Donald Pellmann (August 12, 1915 – October 11, 2020) was an American centenarian multi world-record-setting masters athlete. He held the current M90 world record (for men aged 90 or above) in the long jump, high jump, discus throw, and indoor pole vault. Additionally, he also held the American records in the 100 metres, triple jump, shot put, and javelin throw. He lived in an assisted senior living facility in Santa Clara, California.

Biography
Born in Milwaukee, Wisconsin, he grew up during the Great Depression. He had high jumped in high school, where he claimed he was "not great," but work soon took priority. He was a tool and die maker and remained at work during World War II. In 1970, he retired from his job at a subsidiary of General Electric. Other than occasional bowling, softball and golf, he was not involved in athletics for 58 years. Meanwhile, he watched his more athletic friends from the football team have failing ankles, knees and hearts. Pellmann never had those kinds of ailments.
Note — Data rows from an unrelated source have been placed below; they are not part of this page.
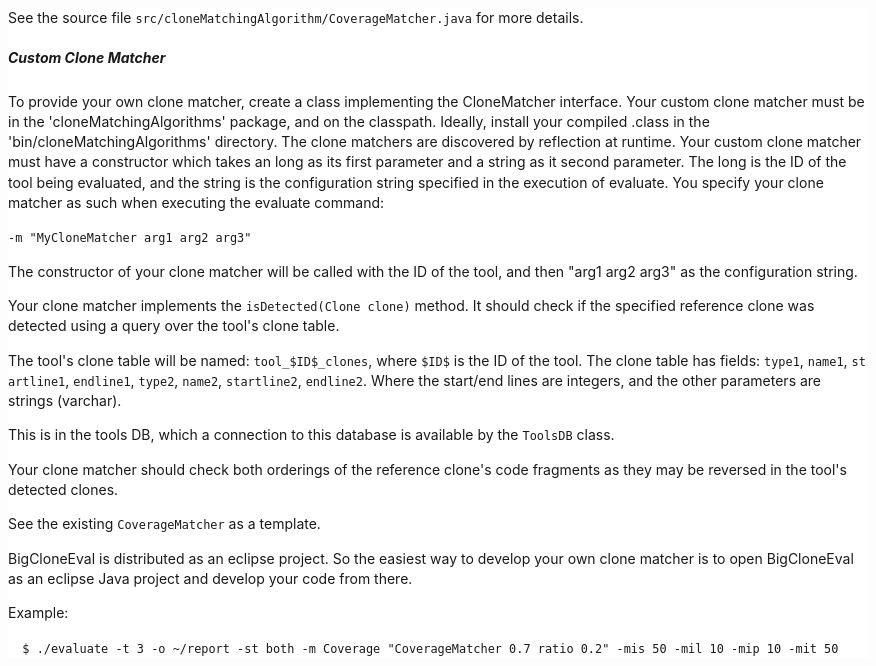 See the source file `src/cloneMatchingAlgorithm/CoverageMatcher.java` for more details.


##### Custom Clone Matcher
To provide your own clone matcher, create a class implementing the CloneMatcher
	interface.  Your custom clone matcher must be in the 'cloneMatchingAlgorithms'
	package, and on the classpath.  Ideally, install your compiled .class in the
	'bin/cloneMatchingAlgorithms' directory.  The clone matchers are discovered by
	reflection at runtime.  Your custom clone matcher must have a constructor which takes
	an long as its first parameter and a string as it second parameter.  The long is the
	ID of the tool being evaluated, and the string is the configuration string specified
	in the execution of evaluate.  You specify your clone matcher as such when executing
	the evaluate command:
	
`-m "MyCloneMatcher arg1 arg2 arg3"`
	
The constructor of your clone matcher will be called with the ID of the tool, and then
	"arg1 arg2 arg3" as the configuration string.
	
Your clone matcher implements the `isDetected(Clone clone)` method.  It should check if
	the specified reference clone was detected using a query over the tool's clone table.
	
The tool's clone table will be named: `tool_$ID$_clones`, where `$ID$` is the ID of the
	tool.  The clone table has fields: `type1`, `name1`, `startline1`, `endline1`, `type2`, `name2`,
	`startline2`, `endline2`.  Where the start/end lines are integers, and the other
	parameters are strings (varchar).
	
This is in the tools DB, which a connection to this database is available by the
	`ToolsDB` class.
	
Your clone matcher should check both orderings of the reference clone's code fragments
	as they may be reversed in the tool's detected clones.
	
See the existing `CoverageMatcher` as a template.
	
BigCloneEval is distributed as an eclipse project.  So the easiest way to develop
	your own clone matcher is to open BigCloneEval as an eclipse Java project and
	develop your code from there.

Example:
```
  $ ./evaluate -t 3 -o ~/report -st both -m Coverage "CoverageMatcher 0.7 ratio 0.2" -mis 50 -mil 10 -mip 10 -mit 50
```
On September 20, 2015, Pellmann set five world records at the San Diego Senior Games. Competing in the 100 and older category, he ran the 100-meter dash in 26.99 seconds, beating the previous age-group world record held by Japan's Hidekichi Miyazaki by 2.84 seconds. Pellmann became the first centenarian to clear an official height in the high jump. Pellmann also set records in the shot put, discus throw and long jump. Later that week, Pellmann was named USATF "Athlete of the Week".

In 2018, his wife Marge died, with whom he had been married for 71 years. In September 2020, Pellmann had hip surgery performed on him after a bad fall. On October 11, 2020, Pellmann died aged 105.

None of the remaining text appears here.